Militaire : « Ah mais aucun soucis, j’te la démonte tout de suite ta porte. A grands coups de masse même ! J’vais t’la défoncer illico, comme ça elle couinera plus, j’te le promets. Mais non j’m’énerve pas, j’t’explique. Elle te plait pas, c’est ton droit, j’la démoli, c’est normal. Bon un autre sujet ? Parce qu’à c’rythme là, on y est encore demain !»
Pratique : « Avec cette avertisseur sonore, plus besoin de fermer le verrou, tout le monde sait qu’il y a quelqu’un aux toilettes. Moi j’dis qu’il faut rien changer, c’est assez utile comme truc, finalement. Je suis sûr que vous n’y avez pas pensé. Et à qui on dit merci, monsieur l’ingrat ? »

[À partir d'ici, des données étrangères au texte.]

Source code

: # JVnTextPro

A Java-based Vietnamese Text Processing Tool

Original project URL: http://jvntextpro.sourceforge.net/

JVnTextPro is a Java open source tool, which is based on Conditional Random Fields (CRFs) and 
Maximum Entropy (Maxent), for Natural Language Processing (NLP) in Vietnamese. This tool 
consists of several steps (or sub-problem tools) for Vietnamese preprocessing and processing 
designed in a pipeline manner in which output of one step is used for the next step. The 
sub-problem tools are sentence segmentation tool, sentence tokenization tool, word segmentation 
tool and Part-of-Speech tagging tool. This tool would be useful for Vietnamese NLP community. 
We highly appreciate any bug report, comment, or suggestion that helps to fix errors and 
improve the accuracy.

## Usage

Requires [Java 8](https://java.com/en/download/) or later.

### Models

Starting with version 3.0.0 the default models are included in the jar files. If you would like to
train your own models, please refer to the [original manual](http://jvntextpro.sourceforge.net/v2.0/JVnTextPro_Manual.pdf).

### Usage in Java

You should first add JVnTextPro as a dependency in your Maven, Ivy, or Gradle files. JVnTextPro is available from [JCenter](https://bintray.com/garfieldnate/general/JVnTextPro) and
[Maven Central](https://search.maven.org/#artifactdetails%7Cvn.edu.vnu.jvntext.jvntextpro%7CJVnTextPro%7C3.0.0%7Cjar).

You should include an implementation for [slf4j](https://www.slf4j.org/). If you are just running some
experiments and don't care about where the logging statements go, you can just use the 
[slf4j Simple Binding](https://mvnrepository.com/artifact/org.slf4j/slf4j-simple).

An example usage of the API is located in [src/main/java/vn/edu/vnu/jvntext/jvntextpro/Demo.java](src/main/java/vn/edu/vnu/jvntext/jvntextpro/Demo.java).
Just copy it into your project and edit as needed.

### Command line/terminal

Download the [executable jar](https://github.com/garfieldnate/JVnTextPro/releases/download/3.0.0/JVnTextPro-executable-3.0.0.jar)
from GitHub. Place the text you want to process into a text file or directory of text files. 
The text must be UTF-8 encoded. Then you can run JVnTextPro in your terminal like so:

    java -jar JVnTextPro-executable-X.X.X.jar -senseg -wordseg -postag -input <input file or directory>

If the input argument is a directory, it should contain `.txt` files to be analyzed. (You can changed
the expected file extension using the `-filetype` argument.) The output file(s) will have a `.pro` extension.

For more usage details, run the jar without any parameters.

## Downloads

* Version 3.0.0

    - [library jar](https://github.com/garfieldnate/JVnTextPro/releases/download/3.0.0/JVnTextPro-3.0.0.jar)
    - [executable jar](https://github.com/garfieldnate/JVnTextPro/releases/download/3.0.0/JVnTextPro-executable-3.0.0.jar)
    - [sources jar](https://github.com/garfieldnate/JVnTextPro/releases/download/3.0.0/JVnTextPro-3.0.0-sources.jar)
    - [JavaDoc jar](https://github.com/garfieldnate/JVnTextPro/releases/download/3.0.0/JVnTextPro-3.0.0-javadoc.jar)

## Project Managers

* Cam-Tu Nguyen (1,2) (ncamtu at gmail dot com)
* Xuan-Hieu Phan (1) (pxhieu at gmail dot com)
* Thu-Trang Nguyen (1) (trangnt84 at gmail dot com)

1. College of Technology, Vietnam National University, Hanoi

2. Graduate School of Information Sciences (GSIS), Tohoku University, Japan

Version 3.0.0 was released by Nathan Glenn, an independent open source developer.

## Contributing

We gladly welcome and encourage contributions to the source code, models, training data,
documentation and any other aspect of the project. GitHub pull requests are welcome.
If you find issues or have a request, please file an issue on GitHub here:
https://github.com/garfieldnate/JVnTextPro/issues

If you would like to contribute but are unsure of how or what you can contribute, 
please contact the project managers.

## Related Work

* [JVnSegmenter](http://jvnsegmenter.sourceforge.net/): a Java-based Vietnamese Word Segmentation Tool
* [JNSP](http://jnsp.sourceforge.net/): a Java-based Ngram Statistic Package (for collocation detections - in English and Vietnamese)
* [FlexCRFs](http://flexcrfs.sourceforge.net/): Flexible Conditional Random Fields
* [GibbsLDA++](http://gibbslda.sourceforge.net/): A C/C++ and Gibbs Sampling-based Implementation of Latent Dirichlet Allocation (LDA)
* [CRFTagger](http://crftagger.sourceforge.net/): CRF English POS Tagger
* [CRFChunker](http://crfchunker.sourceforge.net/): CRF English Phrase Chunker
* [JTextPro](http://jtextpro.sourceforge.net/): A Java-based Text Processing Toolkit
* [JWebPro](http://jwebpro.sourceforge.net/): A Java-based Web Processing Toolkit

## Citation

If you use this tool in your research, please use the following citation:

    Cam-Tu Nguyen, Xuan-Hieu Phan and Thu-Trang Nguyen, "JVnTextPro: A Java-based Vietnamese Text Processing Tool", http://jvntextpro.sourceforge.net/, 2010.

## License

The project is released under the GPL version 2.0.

Et voilà ! Je reprend le micro quelques instants pour remercier Edmond Rostand pour l’inspiration, et lui laisser, in extenso, la chute de cette histoire sans (presque) rien changer de son texte.

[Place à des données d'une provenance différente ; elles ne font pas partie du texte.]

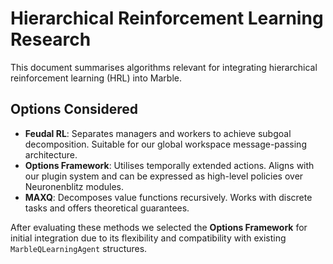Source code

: # Hierarchical Reinforcement Learning Research

This document summarises algorithms relevant for integrating hierarchical reinforcement learning (HRL) into Marble.

## Options Considered
- **Feudal RL**: Separates managers and workers to achieve subgoal decomposition. Suitable for our global workspace message-passing architecture.
- **Options Framework**: Utilises temporally extended actions. Aligns with our plugin system and can be expressed as high-level policies over Neuronenblitz modules.
- **MAXQ**: Decomposes value functions recursively. Works with discrete tasks and offers theoretical guarantees.

After evaluating these methods we selected the **Options Framework** for initial integration due to its flexibility and compatibility with existing `MarbleQLearningAgent` structures.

Enfin parodiant Pyrame en un sanglot : « La voilà donc cette porte objet de tous les attentes, dont le bruit insignifiant aura mis en péril la livraison de tout un bâtiment ! »
Voilà ce qu’à peu près, mon cher, vous m’auriez dit Si vous aviez un peu de lettres et d’esprit : Mais d’esprit, ô le plus lamentable des êtres, Vous n’en eûtes jamais un atome, et de lettres Vous n’avez que les trois qui forment le mot : sot ! Eussiez-vous eu, d’ailleurs, l’invention qu’il faut Pour pouvoir là, devant ces nobles galeries, Me servir toutes ces folles plaisanteries, Que vous n’en eussiez pas articulé le quart De la moitié du commencement d’une, car je me les sers moi-même, avec assez de verve, Mais je ne permets pas qu’un autre me les serve.
Lyrkhan
Je m’appelle..., et puis quoi encore... (l’anonymat dans certaines situations est vital) et je suis ingénieur dans le BTP.

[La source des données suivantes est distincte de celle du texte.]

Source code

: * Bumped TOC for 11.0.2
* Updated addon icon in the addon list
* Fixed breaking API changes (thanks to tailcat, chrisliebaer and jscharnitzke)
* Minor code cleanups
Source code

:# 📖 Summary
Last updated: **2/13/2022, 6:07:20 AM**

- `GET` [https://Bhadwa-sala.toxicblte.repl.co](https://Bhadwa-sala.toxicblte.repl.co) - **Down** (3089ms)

Depuis 1988 je travaille dans le Bâtiment, formé à l’ESTP (Ecole Spéciale des Travaux Publics) où je me suis plus illustré au Journal interne et aux aventures Théâtrales, qu' en assistant aux passionnants amphithéâtres de RDM*. J’y ai cependant appris à aimer le travail d’équipe et le plaisir de réussir des projets.
J’ai, majoritairement passé ma carrière à rénover des Bâtiments Parisiens et cette passion du « construire ensemble » m’a toujours guidée au cours de mes nombreux chantiers.
Et si je parle de passion, c’est qu’il en faut une certaine dose pour apprécier de faire ce métier chronophage, protéiforme et viril, où l’on s’appelle plus souvent « ma couille » (il faudra vous y faire) que « cher ami », surtout si l'on préfère l’univers de Boris Vian et Pierre Desproges à la lecture assidue du BAEL** ou des DTU***.
Malgré ce décalage, je n’ai jamais perdu cette passion du métier, parce que les aventures humaines sont finalement toujours plus importantes que les calculs aux éléments finis, parce qu’un con debout va toujours plus loin que deux ingénieurs assis (ah je vous avais prévenu) et enfin parce que bien que souvent suspecté d’être un atypique « qui n’aime pas les cases », j’ai apporté ma pierre à ces aventures pour mon grand plaisir et pour la réussite des projets.
Aujourd’hui, je suis passé de suspect qui se cache à coupable qui l’assume, voire le revendique.
L’aventure est dans le partage, alors je vous présente, à travers des témoignages, des observations et des critiques : un rapport d’étonnement de… presque 30 ans.
il était temps que je l’écrive.
(*) RDM : Résistance des Matériaux : Tous les matériaux ne résistent pas de la même manière. Belle évidence non ? Eh bien, il faut croire que cela ne suffit pas, puisque des ingénieurs en ont fait une science qui permet de calculer si un pont tient mieux avec du métal qu'avec des élastiques.
(**) BAEL : Béton armé à l’Etat Limite : Méthode de calcul du béton armé dont je serai totalement incapable de vous préciser le début du commencement du préliminaire et franchement je n’ai pas honte.
(***) DTU : Documents Techniques Unifiés : Titanesque recueil de méthodes de construction qui regroupe tout le savoir-faire du BTP. « La bible » comme disent certains, et comme toute bible, il y a les ultra-conservateur qui s’y réfèrent oblitérant toute tentative d’interprétation aussi mineure soit-elle. Toute relation avec des événements récents est totalement assumée.